--- START ---
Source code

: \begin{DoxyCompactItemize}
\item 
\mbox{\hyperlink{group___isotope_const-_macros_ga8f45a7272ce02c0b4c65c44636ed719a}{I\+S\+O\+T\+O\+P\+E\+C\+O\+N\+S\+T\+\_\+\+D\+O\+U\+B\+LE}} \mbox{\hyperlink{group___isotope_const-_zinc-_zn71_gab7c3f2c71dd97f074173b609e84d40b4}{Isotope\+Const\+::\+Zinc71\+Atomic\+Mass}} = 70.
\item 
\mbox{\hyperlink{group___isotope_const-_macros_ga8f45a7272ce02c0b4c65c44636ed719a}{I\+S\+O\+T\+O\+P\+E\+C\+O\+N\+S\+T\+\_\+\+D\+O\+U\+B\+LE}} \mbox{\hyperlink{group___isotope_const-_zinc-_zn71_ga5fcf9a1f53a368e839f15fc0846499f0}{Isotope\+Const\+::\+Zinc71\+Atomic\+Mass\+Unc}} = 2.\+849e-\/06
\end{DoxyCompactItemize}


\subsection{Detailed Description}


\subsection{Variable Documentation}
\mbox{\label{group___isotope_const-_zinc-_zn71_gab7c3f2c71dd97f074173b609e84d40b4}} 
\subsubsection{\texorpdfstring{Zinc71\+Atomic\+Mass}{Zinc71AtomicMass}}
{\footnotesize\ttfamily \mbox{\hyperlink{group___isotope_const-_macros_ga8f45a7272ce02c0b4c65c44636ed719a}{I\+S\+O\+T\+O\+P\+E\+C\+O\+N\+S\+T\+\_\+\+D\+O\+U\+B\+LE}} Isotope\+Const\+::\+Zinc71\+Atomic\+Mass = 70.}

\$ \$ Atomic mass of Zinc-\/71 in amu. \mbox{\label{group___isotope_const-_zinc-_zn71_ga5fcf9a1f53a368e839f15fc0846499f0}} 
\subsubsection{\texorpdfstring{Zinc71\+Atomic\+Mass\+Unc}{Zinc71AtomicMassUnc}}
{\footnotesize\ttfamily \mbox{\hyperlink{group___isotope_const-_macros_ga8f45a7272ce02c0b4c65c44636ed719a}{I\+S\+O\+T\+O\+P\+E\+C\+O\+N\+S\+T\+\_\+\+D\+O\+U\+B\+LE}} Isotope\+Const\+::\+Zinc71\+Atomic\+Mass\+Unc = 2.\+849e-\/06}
--- END ---
- _DIRECTIONS_: Each line of the listing should be copied exactly.

- _ANSWER SPACE_:
Source code

: \begin{DoxyCompactItemize}
\item 
\mbox{\hyperlink{group___isotope_const-_macros_ga8f45a7272ce02c0b4c65c44636ed719a}{I\+S\+O\+T\+O\+P\+E\+C\+O\+N\+S\+T\+\_\+\+D\+O\+U\+B\+LE}} \mbox{\hyperlink{group___isotope_const-_zinc-_zn71_gab7c3f2c71dd97f074173b609e84d40b4}{Isotope\+Const\+::\+Zinc71\+Atomic\+Mass}} = 70.
\item 
\mbox{\hyperlink{group___isotope_const-_macros_ga8f45a7272ce02c0b4c65c44636ed719a}{I\+S\+O\+T\+O\+P\+E\+C\+O\+N\+S\+T\+\_\+\+D\+O\+U\+B\+LE}} \mbox{\hyperlink{group___isotope_const-_zinc-_zn71_ga5fcf9a1f53a368e839f15fc0846499f0}{Isotope\+Const\+::\+Zinc71\+Atomic\+Mass\+Unc}} = 2.\+849e-\/06
\end{DoxyCompactItemize}


\subsection{Detailed Description}


\subsection{Variable Documentation}
\mbox{\label{group___isotope_const-_zinc-_zn71_gab7c3f2c71dd97f074173b609e84d40b4}} 
\subsubsection{\texorpdfstring{Zinc71\+Atomic\+Mass}{Zinc71AtomicMass}}
{\footnotesize\ttfamily \mbox{\hyperlink{group___isotope_const-_macros_ga8f45a7272ce02c0b4c65c44636ed719a}{I\+S\+O\+T\+O\+P\+E\+C\+O\+N\+S\+T\+\_\+\+D\+O\+U\+B\+LE}} Isotope\+Const\+::\+Zinc71\+Atomic\+Mass = 70.}

\$ \$ Atomic mass of Zinc-\/71 in amu. \mbox{\label{group___isotope_const-_zinc-_zn71_ga5fcf9a1f53a368e839f15fc0846499f0}} 
\subsubsection{\texorpdfstring{Zinc71\+Atomic\+Mass\+Unc}{Zinc71AtomicMassUnc}}
{\footnotesize\ttfamily \mbox{\hyperlink{group___isotope_const-_macros_ga8f45a7272ce02c0b4c65c44636ed719a}{I\+S\+O\+T\+O\+P\+E\+C\+O\+N\+S\+T\+\_\+\+D\+O\+U\+B\+LE}} Isotope\+Const\+::\+Zinc71\+Atomic\+Mass\+Unc = 2.\+849e-\/06}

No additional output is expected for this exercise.